スターリング

高校日本史的重要度

スターリング

1791~1865

【概説】
イギリスの東インド・中国艦隊司令長官。幕末の1854年、ロシア軍艦を追跡して長崎に来航し、日本との間で初となる対外条約「日英和親条約」を締結した海軍軍人。本来の目的は軍事的な交渉であったが、幕府側との対話の過程で国交樹立に至った人物である。

クリミア戦争と長崎来航の背景

1853年にヨーロッパで勃発したクリミア戦争は、イギリス・フランスなどの同盟国とロシアとの戦闘であり、その火花は極東アジアにも及んでいた。イギリス東インド・中国艦隊司令長官であったジェームズ・スターリングは、太平洋方面で活動するロシアのプチャーチン艦隊を捜索・追撃する任務を帯びていた。

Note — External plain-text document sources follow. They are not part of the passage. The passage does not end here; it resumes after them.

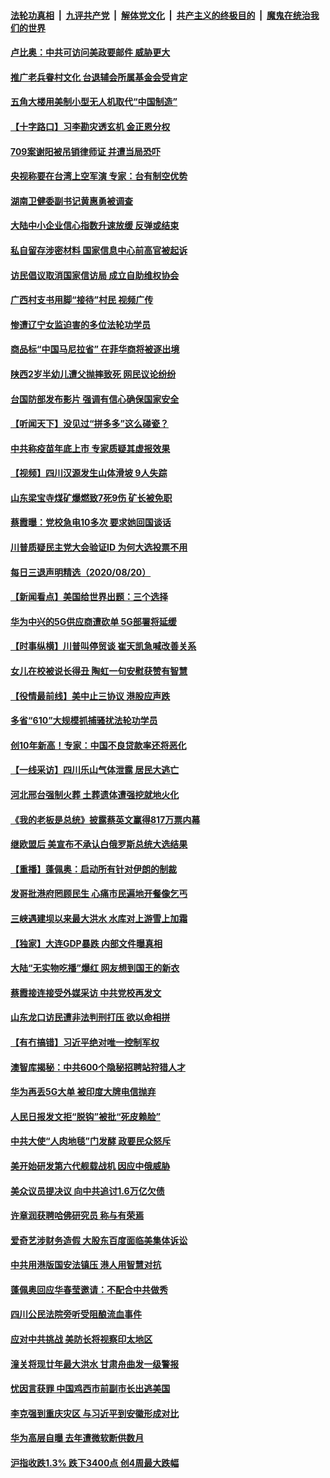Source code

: ####  [法轮功真相](../../../../basic/blob/master/README.md?t=08212231) &nbsp;|&nbsp; [九评共产党](../../../../9ping.md/blob/master/README.md?t=08212231) &nbsp;|&nbsp; [解体党文化](../../../../jtdwh.md/blob/master/README.md?t=08212231)  &nbsp;|&nbsp; [共产主义的终极目的](../../../../gczydzjmd.md/blob/master/README.md?t=08212231) &nbsp;|&nbsp; [魔鬼在统治我们的世界](../../../../mgztzwmdsj.md/blob/master/README.md?t=08212231) 

#### [卢比奥：中共可访问美政要邮件 威胁更大](../pages/nsc413/n12348195.md?t=08212231) 

#### [推广老兵眷村文化 台退辅会所属基金会受肯定](../pages/nsc413/n12348161.md?t=08212231) 

#### [五角大楼用美制小型无人机取代“中国制造”](../pages/nsc413/n12347938.md?t=08212231) 

#### [【十字路口】习李勘灾透玄机 金正恩分权](../pages/nsc413/n12346968.md?t=08212231) 

#### [709案谢阳被吊销律师证 并遭当局恐吓](../pages/nsc413/n12347764.md?t=08212231) 


#### [央视称要在台湾上空军演 专家：台有制空优势](../pages/nsc413/n12347815.md?t=08212231) 

#### [湖南卫健委副书记黄惠勇被调查](../pages/nsc413/n12347444.md?t=08212231) 

#### [大陆中小企业信心指数升速放缓 反弹或结束](../pages/nsc413/n12347829.md?t=08212231) 

#### [私自留存涉密材料 国家信息中心前高官被起诉](../pages/nsc413/n12347821.md?t=08212231) 

#### [访民倡议取消国家信访局 成立自助维权协会](../pages/nsc413/n12347751.md?t=08212231) 

#### [广西村支书用脚“接待”村民 视频广传](../pages/nsc413/n12347589.md?t=08212231) 

#### [惨遭辽宁女监迫害的多位法轮功学员](../pages/nsc413/n12345093.md?t=08212231) 

#### [商品标“中国马尼拉省” 在菲华商将被逐出境](../pages/nsc413/n12347410.md?t=08212231) 

#### [陕西2岁半幼儿遭父抛摔致死 网民议论纷纷](../pages/nsc413/n12347380.md?t=08212231) 

#### [台国防部发布影片 强调有信心确保国家安全](../pages/nsc413/n12347265.md?t=08212231) 

#### [【听闻天下】没见过“拼多多”这么碰瓷？](../pages/nsc413/n12347385.md?t=08212231) 

#### [中共称疫苗年底上市 专家质疑其虚报效果](../pages/nsc413/n12347152.md?t=08212231) 

#### [【视频】四川汉源发生山体滑坡 9人失踪](../pages/nsc413/n12347125.md?t=08212231) 

#### [山东梁宝寺煤矿爆燃致7死9伤 矿长被免职](../pages/nsc413/n12347107.md?t=08212231) 

#### [蔡霞曝：党校急电10多次 要求她回国谈话](../pages/nsc413/n12347073.md?t=08212231) 

#### [川普质疑民主党大会验证ID 为何大选投票不用](../pages/nsc413/n12347021.md?t=08212231) 

#### [每日三退声明精选（2020/08/20）](../pages/nsc413/n12347060.md?t=08212231) 

#### [【新闻看点】美国给世界出题：三个选择](../pages/nsc413/n12346451.md?t=08212231) 

#### [华为中兴的5G供应商遭砍单 5G部署将延缓](../pages/nsc413/n12346562.md?t=08212231) 

#### [【时事纵横】川普叫停贸谈 崔天凯急喊改善关系](../pages/nsc413/n12346117.md?t=08212231) 

#### [女儿在校被说长得丑 陶虹一句安慰获赞有智慧](../pages/nsc413/n12346785.md?t=08212231) 

#### [【役情最前线】美中止三协议 港股应声跌](../pages/nsc413/n12346747.md?t=08212231) 

#### [多省“610”大规模抓捕骚扰法轮功学员](../pages/nsc413/n12346540.md?t=08212231) 

#### [创10年新高！专家：中国不良贷款率还将恶化](../pages/nsc413/n12346548.md?t=08212231) 

#### [【一线采访】四川乐山气体泄露 居民大逃亡](../pages/nsc413/n12346444.md?t=08212231) 

#### [河北邢台强制火葬 土葬遗体遭强挖就地火化](../pages/nsc413/n12346384.md?t=08212231) 

#### [《我的老板是总统》披露蔡英文赢得817万票内幕](../pages/nsc413/n12346111.md?t=08212231) 

#### [继欧盟后 美宣布不承认白俄罗斯总统大选结果](../pages/nsc413/n12346331.md?t=08212231) 

#### [【重播】蓬佩奥：启动所有针对伊朗的制裁](../pages/nsc413/n12345633.md?t=08212231) 

#### [发哥批港府罔顾民生 心痛市民遍地开餐像乞丐](../pages/nsc413/n12346158.md?t=08212231) 

#### [三峡遇建坝以来最大洪水 水库对上游雪上加霜](../pages/nsc413/n12346154.md?t=08212231) 

#### [【独家】大连GDP暴跌 内部文件曝真相](../pages/nsc413/n12341063.md?t=08212231) 

#### [大陆“无实物吃播”爆红 网友想到国王的新衣](../pages/nsc413/n12346075.md?t=08212231) 

#### [蔡霞接连接受外媒采访 中共党校再发文](../pages/nsc413/n12345761.md?t=08212231) 

#### [山东龙口访民遭非法判刑打压 欲以命相拼](../pages/nsc413/n12346080.md?t=08212231) 

#### [【有冇搞错】习近平绝对唯一控制军权](../pages/nsc413/n12346129.md?t=08212231) 

#### [澳智库揭秘：中共600个隐秘招聘站狩猎人才](../pages/nsc413/n12346015.md?t=08212231) 

#### [华为再丢5G大单 被印度大牌电信抛弃](../pages/nsc413/n12346067.md?t=08212231) 

#### [人民日报发文拒“脱钩”被批“死皮赖脸”](../pages/nsc413/n12345866.md?t=08212231) 

#### [中共大使“人肉地毯”门发酵 政要民众怒斥](../pages/nsc413/n12345706.md?t=08212231) 

#### [美开始研发第六代舰载战机 因应中俄威胁](../pages/nsc413/n12345742.md?t=08212231) 

#### [美众议员提决议 向中共追讨1.6万亿欠债](../pages/nsc413/n12345637.md?t=08212231) 

#### [许章润获聘哈佛研究员 称与有荣焉](../pages/nsc413/n12345704.md?t=08212231) 

#### [爱奇艺涉财务造假 大股东百度面临美集体诉讼](../pages/nsc413/n12345665.md?t=08212231) 

#### [中共用港版国安法镇压 港人用智慧对抗](../pages/nsc413/n12345439.md?t=08212231) 

#### [蓬佩奥回应华春莹邀请：不配合中共做秀](../pages/nsc413/n12345571.md?t=08212231) 

#### [四川公民法院旁听受阻酿流血事件](../pages/nsc413/n12345217.md?t=08212231) 

#### [应对中共挑战 美防长将视察印太地区](../pages/nsc413/n12345434.md?t=08212231) 

#### [潼关将现廿年最大洪水 甘肃舟曲发一级警报](../pages/nsc413/n12345274.md?t=08212231) 

#### [忧因言获罪 中国鸡西市前副市长出逃美国](../pages/nsc413/n12344501.md?t=08212231) 


#### [李克强到重庆灾区 与习近平到安徽形成对比](../pages/nsc413/n12345050.md?t=08212231) 

#### [华为高层自曝 去年遭微软断供数月](../pages/nsc413/n12345116.md?t=08212231) 

#### [沪指收跌1.3% 跌下3400点 创4周最大跌幅](../pages/nsc413/n12345197.md?t=08212231)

スターリングが1854年9月(嘉永7年)に軍艦4隻を率いて長崎に来航した主たる目的は、ロシア艦隊が日本の港で補給を行うことを阻止し、あわせてイギリス艦隊が日本で薪水や食料の補給を得られるよう、日本側に「中立」の維持を求めることにあった。つまり、当初は国交の樹立や通商の開始といった政治・商業的な意図はなく、純粋に軍事作戦の一環としての来航であった。

「誤解」から生まれた日英和親条約

スターリングはイギリス政府から対日条約交渉の全権を付与されていなかった。しかし、対応にあたった長崎奉行水野忠徳らは、前年に来航したアメリカのペリーと同様に、スターリングも武力を背景とした開国交渉を求めてきたものと受け止めた。すでに同年の3月に日米和親条約を結んでいた幕府側は、イギリスとも同様の条件で妥協を図る方針をとった。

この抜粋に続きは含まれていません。